C’est la politique d’ouverture à la chinoise lancée par Deng Xiaoping qui a été la source d’inspiration pour les Kim plutôt que les réformes brutales menées par Gorbatchev en URSS à partir de 1986. D’ailleurs, c’est après une visite en 1983 de la zone économique spéciale de Shenzhen que Kim Jong-il décide de signer en 1984 une première loi sur les investissements étrangers qui permet l’ouverture en 1991 sur le territoire nord-coréen de la zone économique spéciale de Rason, destinée à attirer les capitaux chinois venus profiter d’une main d’œuvre abondante, éduquée, disciplinée et aux salaires trois à six fois moins élevés qu’en Chine. Sur ce modèle, d’autres zones sont ouvertes, à l’image du site touristique du Mont Kŭmgang géré par le sud-coréen Hyundai-Asan, et de zones industrielles comme celles de Kaesŏng au Sud et de Siniuji ouverte en 2001 près de la frontière chinoise au nord-ouest. Toutes fournissent au régime des transferts de technologie, des devises nécessaires à son financement et délestent l’État du paiement de milliers de travailleurs (textile, petite mécanique) pris en charge en réalité par les entreprises chinoises. Ces investissements étrangers entraînent de facto des réformes économiques internes (2013) et du coup, la naissance d’un secteur privé, certes limité mais réel. Dans les campagnes, si la terre reste propriété de l’État, les « équipes » de production peuvent désormais conserver environ 70 % de leurs récoltes. Dans l’industrie, les gérants ont le droit d’acheter et de vendre à des prix fixés par le marché.
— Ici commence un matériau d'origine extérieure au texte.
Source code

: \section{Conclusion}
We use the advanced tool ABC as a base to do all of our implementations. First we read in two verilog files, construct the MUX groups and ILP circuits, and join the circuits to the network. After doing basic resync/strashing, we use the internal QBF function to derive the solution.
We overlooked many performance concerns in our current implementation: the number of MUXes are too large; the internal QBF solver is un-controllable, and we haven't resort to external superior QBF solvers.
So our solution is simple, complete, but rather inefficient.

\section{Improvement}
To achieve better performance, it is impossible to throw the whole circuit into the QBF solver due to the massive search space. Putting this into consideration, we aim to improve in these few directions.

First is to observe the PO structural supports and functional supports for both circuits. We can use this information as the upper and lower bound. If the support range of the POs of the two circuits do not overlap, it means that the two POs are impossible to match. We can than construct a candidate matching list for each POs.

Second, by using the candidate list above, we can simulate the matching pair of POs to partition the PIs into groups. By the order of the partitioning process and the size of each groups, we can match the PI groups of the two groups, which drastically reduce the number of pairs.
Et même si l’ONU estime qu’un tiers des 24 millions de Nord-Coréens sont encore sous-alimentés, principalement dans les campagnes du Nord-Est, une bourgeoisie commerçante et industrielle se développe, à côté de l’ancienne élite politique et militaire du régime, ce dont témoigne la hausse du prix de l’immobilier dans la capitale, de très beaux appartements atteignant désormais les 100.000 euros. Ces « nouveaux riches » du système contribuent à renforcer d’ailleurs le régime car ils doivent leur richesse aux Kim et ils craignent avant tout toute idée de réunification avec la Corée du Sud qui leur ferait perdre dans l’immédiat leur prospérité nouvelle.
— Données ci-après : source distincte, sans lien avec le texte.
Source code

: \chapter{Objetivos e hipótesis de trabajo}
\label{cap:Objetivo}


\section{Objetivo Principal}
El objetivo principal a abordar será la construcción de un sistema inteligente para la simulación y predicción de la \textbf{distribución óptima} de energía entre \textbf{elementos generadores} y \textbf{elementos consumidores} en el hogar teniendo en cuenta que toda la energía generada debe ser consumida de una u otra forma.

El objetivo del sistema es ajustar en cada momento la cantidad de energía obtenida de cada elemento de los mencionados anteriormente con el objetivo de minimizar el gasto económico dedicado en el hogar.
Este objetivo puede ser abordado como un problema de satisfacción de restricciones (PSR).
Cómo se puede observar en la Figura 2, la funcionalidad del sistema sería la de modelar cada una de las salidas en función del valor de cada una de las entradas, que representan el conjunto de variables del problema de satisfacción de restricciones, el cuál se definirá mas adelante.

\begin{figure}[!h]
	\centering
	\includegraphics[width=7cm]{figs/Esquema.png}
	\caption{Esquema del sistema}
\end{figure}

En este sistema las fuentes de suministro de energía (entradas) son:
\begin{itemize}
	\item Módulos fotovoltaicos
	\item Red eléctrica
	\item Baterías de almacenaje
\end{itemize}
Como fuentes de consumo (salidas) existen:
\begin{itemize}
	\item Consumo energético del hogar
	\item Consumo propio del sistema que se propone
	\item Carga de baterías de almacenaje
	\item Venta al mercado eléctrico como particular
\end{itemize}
Le nucléaire, assurance-vie du système
Le programme balistique et nucléaire du régime a été central dans le développement économique car il a provoqué un effet d’entraînement économique de tout le pays en le mettant aussi à l’abri de tout changement de régime par l’effet de la dissuasion nucléaire. Ce programme est développé depuis la fin des années 1970 à partir de missiles soviétiques (Scud-B de portée de 300 km) et renforcé à la fin des années 1980 avec l’aide d’ingénieurs soviétiques d’abord, puis certainement pakistanais, iraniens et, plus récemment, la fourniture de moteurs de fusées russes, via l’Ukraine qui ont permis au pays de faire de spectaculaires progrès en matière de missiles (tirs de 2016-2017). En 1998, la RPCN effectue son premier lancement de missile au-dessus du Japon ; en 2006, son premier essai nucléaire souterrain. Depuis, le pays a procédé à la mise en orbite d’un satellite (2016), à une vingtaine de nouveaux tirs de missiles qui ont désormais la capacité de viser directement le Japon, la Corée du Sud et les possessions américaines du Pacifique et à cinq essais nucléaires, le dernier le 9 septembre 2017 (bombe H ou bombe A gonflée). Si des doutes subsistent sur la capacité de miniaturiser la bombe au point de la faire porter par un missile, sa puissance nucléaire est désormais incontestable.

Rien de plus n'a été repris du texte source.